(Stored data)
□ □ □ □

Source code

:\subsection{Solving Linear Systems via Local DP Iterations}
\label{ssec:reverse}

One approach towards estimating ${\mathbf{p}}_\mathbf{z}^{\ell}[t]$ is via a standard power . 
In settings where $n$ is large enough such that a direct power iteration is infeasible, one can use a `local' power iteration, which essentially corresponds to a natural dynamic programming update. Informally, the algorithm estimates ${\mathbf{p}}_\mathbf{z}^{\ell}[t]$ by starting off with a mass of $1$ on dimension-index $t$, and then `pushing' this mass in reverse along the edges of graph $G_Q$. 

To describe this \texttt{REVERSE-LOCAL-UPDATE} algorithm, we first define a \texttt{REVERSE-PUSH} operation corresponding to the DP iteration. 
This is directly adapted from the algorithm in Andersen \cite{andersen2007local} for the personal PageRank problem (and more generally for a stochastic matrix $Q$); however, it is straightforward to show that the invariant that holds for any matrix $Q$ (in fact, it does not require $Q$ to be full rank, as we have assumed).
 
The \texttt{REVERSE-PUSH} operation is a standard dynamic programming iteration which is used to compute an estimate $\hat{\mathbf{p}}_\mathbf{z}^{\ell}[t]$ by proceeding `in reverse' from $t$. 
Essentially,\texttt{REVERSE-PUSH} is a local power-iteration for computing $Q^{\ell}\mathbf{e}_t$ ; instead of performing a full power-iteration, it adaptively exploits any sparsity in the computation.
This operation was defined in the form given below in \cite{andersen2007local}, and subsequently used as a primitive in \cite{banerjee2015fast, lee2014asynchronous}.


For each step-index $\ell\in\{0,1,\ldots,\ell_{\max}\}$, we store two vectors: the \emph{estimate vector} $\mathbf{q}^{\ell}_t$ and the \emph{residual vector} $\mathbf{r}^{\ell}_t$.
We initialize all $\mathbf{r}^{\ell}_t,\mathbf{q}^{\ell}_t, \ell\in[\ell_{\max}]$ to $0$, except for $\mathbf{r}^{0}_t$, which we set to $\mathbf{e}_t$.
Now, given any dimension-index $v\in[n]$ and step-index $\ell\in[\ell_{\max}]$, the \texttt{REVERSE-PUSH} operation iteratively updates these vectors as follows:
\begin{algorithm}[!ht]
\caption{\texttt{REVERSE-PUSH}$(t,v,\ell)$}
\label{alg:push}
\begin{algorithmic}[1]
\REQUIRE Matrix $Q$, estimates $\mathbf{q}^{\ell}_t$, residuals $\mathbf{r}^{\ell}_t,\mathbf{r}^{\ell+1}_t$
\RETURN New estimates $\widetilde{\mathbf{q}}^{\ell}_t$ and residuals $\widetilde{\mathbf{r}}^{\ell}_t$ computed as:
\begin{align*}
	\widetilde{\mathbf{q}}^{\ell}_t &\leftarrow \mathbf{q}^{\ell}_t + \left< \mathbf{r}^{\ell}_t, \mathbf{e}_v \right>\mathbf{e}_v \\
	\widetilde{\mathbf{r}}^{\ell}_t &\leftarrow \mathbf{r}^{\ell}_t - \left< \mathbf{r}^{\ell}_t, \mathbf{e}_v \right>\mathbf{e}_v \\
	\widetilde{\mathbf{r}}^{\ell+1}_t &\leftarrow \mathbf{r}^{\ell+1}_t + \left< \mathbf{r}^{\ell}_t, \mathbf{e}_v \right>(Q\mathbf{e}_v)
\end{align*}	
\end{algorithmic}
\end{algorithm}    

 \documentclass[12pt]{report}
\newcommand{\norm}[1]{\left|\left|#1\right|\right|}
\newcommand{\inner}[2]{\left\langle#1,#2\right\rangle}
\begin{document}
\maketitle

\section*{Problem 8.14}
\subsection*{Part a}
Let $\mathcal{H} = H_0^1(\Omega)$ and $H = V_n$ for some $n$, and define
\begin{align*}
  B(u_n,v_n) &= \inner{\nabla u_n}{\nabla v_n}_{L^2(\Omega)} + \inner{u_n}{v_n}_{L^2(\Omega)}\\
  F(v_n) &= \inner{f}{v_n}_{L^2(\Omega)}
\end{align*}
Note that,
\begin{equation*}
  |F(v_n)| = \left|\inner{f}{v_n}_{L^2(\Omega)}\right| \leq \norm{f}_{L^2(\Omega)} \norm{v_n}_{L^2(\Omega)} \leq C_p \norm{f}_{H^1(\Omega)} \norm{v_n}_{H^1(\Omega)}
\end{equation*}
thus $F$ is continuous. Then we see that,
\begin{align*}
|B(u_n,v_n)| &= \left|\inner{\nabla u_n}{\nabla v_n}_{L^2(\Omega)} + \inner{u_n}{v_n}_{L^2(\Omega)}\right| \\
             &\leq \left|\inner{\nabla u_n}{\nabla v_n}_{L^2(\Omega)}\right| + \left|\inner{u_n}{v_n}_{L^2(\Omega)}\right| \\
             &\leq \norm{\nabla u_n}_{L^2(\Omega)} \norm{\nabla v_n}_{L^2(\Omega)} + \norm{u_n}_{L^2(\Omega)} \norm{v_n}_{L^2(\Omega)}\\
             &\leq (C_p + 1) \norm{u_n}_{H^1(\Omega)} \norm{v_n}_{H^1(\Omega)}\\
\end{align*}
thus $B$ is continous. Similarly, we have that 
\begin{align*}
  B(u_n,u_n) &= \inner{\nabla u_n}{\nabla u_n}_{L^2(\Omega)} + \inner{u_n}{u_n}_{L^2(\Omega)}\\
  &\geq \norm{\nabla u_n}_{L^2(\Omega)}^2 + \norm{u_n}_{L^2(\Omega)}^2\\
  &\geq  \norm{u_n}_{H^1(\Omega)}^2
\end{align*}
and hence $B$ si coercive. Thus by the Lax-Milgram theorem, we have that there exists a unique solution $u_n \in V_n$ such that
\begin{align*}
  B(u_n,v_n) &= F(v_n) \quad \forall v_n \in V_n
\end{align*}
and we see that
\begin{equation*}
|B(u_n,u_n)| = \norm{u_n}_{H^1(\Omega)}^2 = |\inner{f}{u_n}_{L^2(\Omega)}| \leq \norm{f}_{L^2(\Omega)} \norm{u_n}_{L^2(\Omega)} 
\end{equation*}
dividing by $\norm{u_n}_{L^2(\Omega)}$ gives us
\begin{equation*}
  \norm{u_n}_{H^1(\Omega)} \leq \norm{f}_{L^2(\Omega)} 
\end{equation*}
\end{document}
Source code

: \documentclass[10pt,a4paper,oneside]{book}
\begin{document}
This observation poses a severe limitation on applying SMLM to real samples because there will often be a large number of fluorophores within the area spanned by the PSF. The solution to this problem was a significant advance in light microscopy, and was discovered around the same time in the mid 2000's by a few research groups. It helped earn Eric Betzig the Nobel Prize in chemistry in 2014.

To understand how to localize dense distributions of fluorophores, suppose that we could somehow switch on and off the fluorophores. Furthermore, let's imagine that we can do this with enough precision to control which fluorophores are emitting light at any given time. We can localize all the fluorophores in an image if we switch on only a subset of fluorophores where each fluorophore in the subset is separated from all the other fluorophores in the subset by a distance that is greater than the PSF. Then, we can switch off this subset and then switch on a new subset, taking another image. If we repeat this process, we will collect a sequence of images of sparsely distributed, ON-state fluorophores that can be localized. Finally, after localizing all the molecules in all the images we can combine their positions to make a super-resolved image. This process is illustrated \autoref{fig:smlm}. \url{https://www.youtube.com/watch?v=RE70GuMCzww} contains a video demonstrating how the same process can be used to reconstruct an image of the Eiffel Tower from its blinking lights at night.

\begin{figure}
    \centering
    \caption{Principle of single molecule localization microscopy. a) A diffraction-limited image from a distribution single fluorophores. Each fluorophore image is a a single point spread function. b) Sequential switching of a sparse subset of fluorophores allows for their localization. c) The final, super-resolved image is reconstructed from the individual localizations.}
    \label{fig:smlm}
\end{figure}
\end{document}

□ □ □ □

Return every line from the records above that holds the word "full".

Exercise answer
This is directly adapted from the algorithm in Andersen \cite{andersen2007local} for the personal PageRank problem (and more generally for a stochastic matrix $Q$); however, it is straightforward to show that the invariant that holds for any matrix $Q$ (in fact, it does not require $Q$ to be full rank, as we have assumed).
Essentially,\texttt{REVERSE-PUSH} is a local power-iteration for computing $Q^{\ell}\mathbf{e}_t$ ; instead of performing a full power-iteration, it adaptively exploits any sparsity in the computation.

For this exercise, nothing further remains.